What you have to do:
Compute how many lines in the data below hold the word "file", then report that number with nothing else.

Supplied records:

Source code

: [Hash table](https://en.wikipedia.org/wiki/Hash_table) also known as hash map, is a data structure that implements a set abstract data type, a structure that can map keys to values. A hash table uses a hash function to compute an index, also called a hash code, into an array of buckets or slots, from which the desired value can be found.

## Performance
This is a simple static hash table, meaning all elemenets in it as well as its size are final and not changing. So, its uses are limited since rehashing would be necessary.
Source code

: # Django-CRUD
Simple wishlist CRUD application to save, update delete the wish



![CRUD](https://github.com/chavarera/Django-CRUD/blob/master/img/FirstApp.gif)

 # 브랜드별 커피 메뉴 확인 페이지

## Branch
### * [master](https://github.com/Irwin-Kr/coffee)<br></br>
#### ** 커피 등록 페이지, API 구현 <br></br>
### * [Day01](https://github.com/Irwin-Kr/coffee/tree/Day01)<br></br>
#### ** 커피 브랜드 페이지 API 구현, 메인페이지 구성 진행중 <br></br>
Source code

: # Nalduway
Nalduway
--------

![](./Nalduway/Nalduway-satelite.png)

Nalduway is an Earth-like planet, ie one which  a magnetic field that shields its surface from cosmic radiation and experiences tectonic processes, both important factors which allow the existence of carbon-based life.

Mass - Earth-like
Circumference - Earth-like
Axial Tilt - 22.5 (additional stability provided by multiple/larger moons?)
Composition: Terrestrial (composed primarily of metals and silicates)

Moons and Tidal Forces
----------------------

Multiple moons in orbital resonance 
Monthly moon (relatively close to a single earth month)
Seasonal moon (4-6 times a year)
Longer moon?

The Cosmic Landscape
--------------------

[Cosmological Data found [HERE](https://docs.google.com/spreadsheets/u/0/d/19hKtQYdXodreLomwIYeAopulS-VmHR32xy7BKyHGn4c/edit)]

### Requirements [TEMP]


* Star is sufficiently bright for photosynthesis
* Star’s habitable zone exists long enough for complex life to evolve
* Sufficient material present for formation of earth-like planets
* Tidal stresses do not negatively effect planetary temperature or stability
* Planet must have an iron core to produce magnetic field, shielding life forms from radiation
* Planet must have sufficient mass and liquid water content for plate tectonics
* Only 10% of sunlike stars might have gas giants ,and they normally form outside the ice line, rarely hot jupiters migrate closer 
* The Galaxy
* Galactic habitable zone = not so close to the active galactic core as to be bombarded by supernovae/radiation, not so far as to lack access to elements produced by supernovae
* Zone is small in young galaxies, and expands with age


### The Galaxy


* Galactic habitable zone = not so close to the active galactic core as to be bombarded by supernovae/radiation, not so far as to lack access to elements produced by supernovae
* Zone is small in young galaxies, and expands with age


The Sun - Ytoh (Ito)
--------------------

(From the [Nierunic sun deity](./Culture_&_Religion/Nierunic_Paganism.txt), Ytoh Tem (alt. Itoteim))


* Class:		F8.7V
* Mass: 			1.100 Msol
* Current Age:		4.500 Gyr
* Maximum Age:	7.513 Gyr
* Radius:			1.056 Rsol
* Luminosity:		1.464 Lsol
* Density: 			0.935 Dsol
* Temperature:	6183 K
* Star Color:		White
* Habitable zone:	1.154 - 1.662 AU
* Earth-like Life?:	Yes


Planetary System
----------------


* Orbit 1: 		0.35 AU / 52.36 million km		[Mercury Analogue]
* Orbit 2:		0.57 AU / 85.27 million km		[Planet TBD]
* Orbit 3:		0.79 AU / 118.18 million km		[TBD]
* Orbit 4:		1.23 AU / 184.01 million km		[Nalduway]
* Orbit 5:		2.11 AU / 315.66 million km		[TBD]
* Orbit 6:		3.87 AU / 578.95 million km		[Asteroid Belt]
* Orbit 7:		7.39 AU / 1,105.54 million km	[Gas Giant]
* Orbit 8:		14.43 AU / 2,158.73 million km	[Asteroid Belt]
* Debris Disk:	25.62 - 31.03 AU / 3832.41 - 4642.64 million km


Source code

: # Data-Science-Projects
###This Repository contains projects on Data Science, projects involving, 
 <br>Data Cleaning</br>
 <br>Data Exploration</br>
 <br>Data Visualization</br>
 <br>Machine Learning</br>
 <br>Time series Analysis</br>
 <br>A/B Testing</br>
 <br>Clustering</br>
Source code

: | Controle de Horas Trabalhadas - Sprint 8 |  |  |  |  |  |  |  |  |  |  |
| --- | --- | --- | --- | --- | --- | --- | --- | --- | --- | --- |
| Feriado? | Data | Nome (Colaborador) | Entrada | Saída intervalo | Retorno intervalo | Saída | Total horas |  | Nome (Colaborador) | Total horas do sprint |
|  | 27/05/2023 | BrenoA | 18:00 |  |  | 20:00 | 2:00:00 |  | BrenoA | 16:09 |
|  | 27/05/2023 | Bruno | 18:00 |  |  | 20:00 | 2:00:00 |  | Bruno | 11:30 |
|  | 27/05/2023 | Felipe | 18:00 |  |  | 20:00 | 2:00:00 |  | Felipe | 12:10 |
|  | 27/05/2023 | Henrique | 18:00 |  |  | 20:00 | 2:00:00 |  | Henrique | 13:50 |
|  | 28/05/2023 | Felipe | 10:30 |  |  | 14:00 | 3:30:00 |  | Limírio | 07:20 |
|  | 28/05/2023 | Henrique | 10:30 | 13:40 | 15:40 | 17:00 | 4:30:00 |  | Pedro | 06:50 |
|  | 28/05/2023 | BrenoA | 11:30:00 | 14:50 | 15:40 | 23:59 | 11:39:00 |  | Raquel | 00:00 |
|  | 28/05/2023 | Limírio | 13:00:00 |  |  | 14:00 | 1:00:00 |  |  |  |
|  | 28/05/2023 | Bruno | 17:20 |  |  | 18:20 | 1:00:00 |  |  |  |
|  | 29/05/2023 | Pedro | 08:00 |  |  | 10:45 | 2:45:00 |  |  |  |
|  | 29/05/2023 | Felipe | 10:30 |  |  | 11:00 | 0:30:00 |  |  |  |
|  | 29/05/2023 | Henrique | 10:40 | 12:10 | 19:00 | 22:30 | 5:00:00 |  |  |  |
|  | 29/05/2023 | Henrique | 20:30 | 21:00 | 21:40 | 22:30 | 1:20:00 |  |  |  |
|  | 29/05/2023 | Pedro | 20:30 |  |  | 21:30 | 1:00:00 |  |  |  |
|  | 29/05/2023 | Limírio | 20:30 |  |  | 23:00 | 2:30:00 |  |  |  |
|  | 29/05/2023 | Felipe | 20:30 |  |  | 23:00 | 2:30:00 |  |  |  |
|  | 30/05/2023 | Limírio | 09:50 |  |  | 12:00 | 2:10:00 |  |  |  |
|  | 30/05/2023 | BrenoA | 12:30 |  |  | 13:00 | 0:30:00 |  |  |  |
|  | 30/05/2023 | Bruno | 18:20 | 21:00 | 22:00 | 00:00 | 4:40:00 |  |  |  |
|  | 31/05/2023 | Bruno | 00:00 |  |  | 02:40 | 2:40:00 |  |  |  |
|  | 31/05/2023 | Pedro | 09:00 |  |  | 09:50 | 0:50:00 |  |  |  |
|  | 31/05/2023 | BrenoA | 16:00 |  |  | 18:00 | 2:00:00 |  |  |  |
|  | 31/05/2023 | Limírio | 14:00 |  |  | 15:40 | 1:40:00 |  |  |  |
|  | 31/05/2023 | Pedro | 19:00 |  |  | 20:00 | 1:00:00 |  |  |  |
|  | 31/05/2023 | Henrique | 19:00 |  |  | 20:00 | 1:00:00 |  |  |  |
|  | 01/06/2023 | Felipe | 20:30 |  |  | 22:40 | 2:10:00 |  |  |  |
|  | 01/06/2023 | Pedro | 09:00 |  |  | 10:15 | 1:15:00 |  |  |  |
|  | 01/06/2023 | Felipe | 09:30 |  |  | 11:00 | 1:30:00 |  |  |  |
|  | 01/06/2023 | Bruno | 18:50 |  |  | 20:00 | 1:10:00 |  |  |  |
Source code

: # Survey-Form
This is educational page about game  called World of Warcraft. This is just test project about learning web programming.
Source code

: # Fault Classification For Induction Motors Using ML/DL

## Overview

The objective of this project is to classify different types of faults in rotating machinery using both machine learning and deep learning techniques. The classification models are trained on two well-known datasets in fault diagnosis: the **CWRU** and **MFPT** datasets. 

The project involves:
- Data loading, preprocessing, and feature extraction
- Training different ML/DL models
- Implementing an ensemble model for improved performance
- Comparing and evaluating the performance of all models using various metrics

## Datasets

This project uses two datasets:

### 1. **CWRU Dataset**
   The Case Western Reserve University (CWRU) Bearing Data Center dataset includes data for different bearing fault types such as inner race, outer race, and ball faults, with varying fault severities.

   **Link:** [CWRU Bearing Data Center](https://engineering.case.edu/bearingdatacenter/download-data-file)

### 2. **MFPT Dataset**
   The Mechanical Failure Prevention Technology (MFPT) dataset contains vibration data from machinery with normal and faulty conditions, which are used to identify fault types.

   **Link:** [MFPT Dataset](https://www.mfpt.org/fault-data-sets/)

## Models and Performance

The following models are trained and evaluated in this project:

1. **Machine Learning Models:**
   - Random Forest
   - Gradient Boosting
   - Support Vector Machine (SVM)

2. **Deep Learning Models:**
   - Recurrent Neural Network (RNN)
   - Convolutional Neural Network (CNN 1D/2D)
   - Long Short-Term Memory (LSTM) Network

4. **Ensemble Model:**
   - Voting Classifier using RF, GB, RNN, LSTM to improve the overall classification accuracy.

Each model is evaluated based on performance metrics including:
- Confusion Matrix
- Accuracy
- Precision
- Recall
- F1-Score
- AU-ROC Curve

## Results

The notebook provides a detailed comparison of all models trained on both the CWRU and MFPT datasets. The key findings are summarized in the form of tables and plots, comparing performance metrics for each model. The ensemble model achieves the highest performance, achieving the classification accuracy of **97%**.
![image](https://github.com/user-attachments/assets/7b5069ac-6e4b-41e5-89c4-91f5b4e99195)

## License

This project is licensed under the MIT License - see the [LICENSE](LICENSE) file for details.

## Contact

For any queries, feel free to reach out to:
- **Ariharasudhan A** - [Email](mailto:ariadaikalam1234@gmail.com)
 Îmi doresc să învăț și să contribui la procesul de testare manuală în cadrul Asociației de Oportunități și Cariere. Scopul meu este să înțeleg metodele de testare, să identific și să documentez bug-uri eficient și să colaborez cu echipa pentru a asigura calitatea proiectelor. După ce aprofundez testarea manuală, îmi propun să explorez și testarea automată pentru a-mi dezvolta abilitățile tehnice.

Final answer:
2